Content extraction from web pages using Machine Learning

What is web scraping?

It is a technique of extracting the content of websites, via a script or a program, in order to transform it to allow its use in another context.

What are the existing scraping methods?

There are different techniques for retrieving web information. Such as Xpath queries, CSS code, visual recognition and others.

Is there another method of more efficient crawling via machine learning algorithms?

Let’s take an example of a real estate ad web page describing a property for sale.

Let’s look at the html structure of this ad. That is the DOM tree with its unit being an html tag that has its characteristics like id, name, class, textual content etc.

This page contains several characteristics such as title, price, description and descriptive list. This will be our classification to predict.

But is there any relation between the html tags containing its textual elements and the html structure in which they are located?

The purpose of this experimental project is to build the model of the supervised classification of html tags.

For this we classified manually the html tags of all the levels of a web page in the following way.

To annotate an HTML document, we have kept the same HTML document with some descendants of the <body> branch having manually entered labels in a <class> attribute (in addition to their original classes). And items that do not have these classes are considered noise.

For example, the price and title annotation will look like this:

Thus we obtain a manual classification of the tags.
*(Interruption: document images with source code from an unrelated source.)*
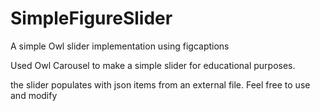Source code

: # SimpleFigureSlider
A simple Owl slider implementation using figcaptions

Used Owl Carousel to make a simple slider for educational purposes.

the slider populates with json items from an external file. Feel free to use and modify
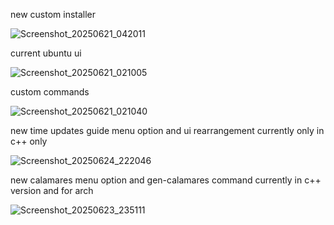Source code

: 
new custom installer

![Screenshot_20250621_042011](https://github.com/user-attachments/assets/d2537d88-ced0-4d09-8936-9b2c764d0536)



current ubuntu ui 

![Screenshot_20250621_021005](https://github.com/user-attachments/assets/ec20e88d-7399-45a3-8dd8-4ed421655fe5)


custom commands 

![Screenshot_20250621_021040](https://github.com/user-attachments/assets/9076bfed-8f5f-4863-b420-d3179c8c95f8)


new time updates guide menu option and ui rearrangement currently only in c++ only

![Screenshot_20250624_222046](https://github.com/user-attachments/assets/c3b7665a-6aae-46f1-bc54-4ab15a625c5d)



new calamares menu option and gen-calamares command currently in c++ version and for arch 

![Screenshot_20250623_235111](https://github.com/user-attachments/assets/d2d4e1d2-2c3a-4da7-802e-d75ed04ddb4c)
Then selected factors that can predict this classification. After observing the html structure and its tags, we noticed that for example the title of an ad appears very often in a tag <header> or like his descendant. The description is frequently in a <p> tag, and the descriptive list appears as an descendants of a <li>, <ul>, <table> tag. For the price we analyzed the internal text of a tag and observed the presence of a number in the format of the price. Also we observed the length of the internal text of each tag and several other factors.

This allowed us to build the structured data with its factors for each tag in the html structure. Then obviously we filtered and cleaned some data to be able to analyze them. The global dataset contains 3374 tags and 26 features.

The performance of the classification model consists of selecting the variables that are most relevant or most correlated to the classification of the tags. Thus we proceed by the method of selecting variables via a feature_importance score of a Random Forest model.

Here it has been clearly distinguished that the length of the textual content of a html tag contributes most to predict the ranking of tags. Then we observe that the descendants of the tags <h>, <ul> and <table> have a certain importance.

Finally, the method of sub-sampling of the class distribution (title, price etc) enabled us to build and improve the Random Forest supervised classification model with a precision of 73% of the good predictions of the html tags classification.